I prefer the beaches less crowded (and free). I can walk for hours and not run out of beach. I collect stuff. It can be anything that catches my eye. Sea glass is a favorite collector’s item, but with the popularity of the sea worn gems, there are little to find on most days.
It is early June. Still cooler than the locals would like and with the promise of sunshine I head out to walk (keeping an open mind and keen eye). My first stop is to Poverty Beach on the south side of the Island near Murray Harbour. It is deserted. It can be accessed by an overgrown lane from the dead end Poverty Beach road. Camera in hand, I wade through long marram grass and soon realize I am indeed the only person on the vast stretch of beach. There is a lot of sea lettuce drying at the water’s edge; leftovers of the winter debris. It is quiet. With barely a ripple on the water I trudge along the deep sand and before long the muscles in my legs are aching.
To my delight, the winter tides had left gigantic pieces of driftwood near the water’s edge. They are beautiful and still laden with seaweed. Like majestic sculptures, they lay wedged in the sand in their organic state; their trunks glassy smooth from tumbling in the ocean. If only I had a truck to lug them home!! But I had to be satisfied with a visit; some pictures and a few beach treasures.

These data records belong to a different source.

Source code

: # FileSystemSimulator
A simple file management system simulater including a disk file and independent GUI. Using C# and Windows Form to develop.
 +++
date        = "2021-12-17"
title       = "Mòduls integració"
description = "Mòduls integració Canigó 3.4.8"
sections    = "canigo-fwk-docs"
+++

Further down the beach, I found what I most always look for; a heart shaped rock. Still wedged in the sand I gently nudge it out and it is a beautiful smooth grey granite rock. I believe these rocks find me because when I happen upon them, it is always a surprise. I whisper a thank you to the angels or Gods who are responsible for such beauty. Not long after, I happened upon a feather lodged in the sand; maybe fallen from angels’ wings?
My next stop is Panmure Island Beach. This long sandy beach stretches for miles on the south shore and there is a mere scattering of visitors today. I walk for 2 hours. For a while my only companion was a huge crow feasting on sand fleas or the like. He didn’t like that I was following him and soon moved on.
There was a strong south wind and the surf broke on the shore the entire time. I stop along the way to pick up small pieces of driftwood and soon my beach bag was full.
Careful to avoid the area marked off for the Piping Plovers, I stayed close to the water’s edge. The signs were posted although I did not see any of the cute little birds. Maybe it is still too early.
Welcome to my Island paradise. I hope you enjoyed the stroll with me!!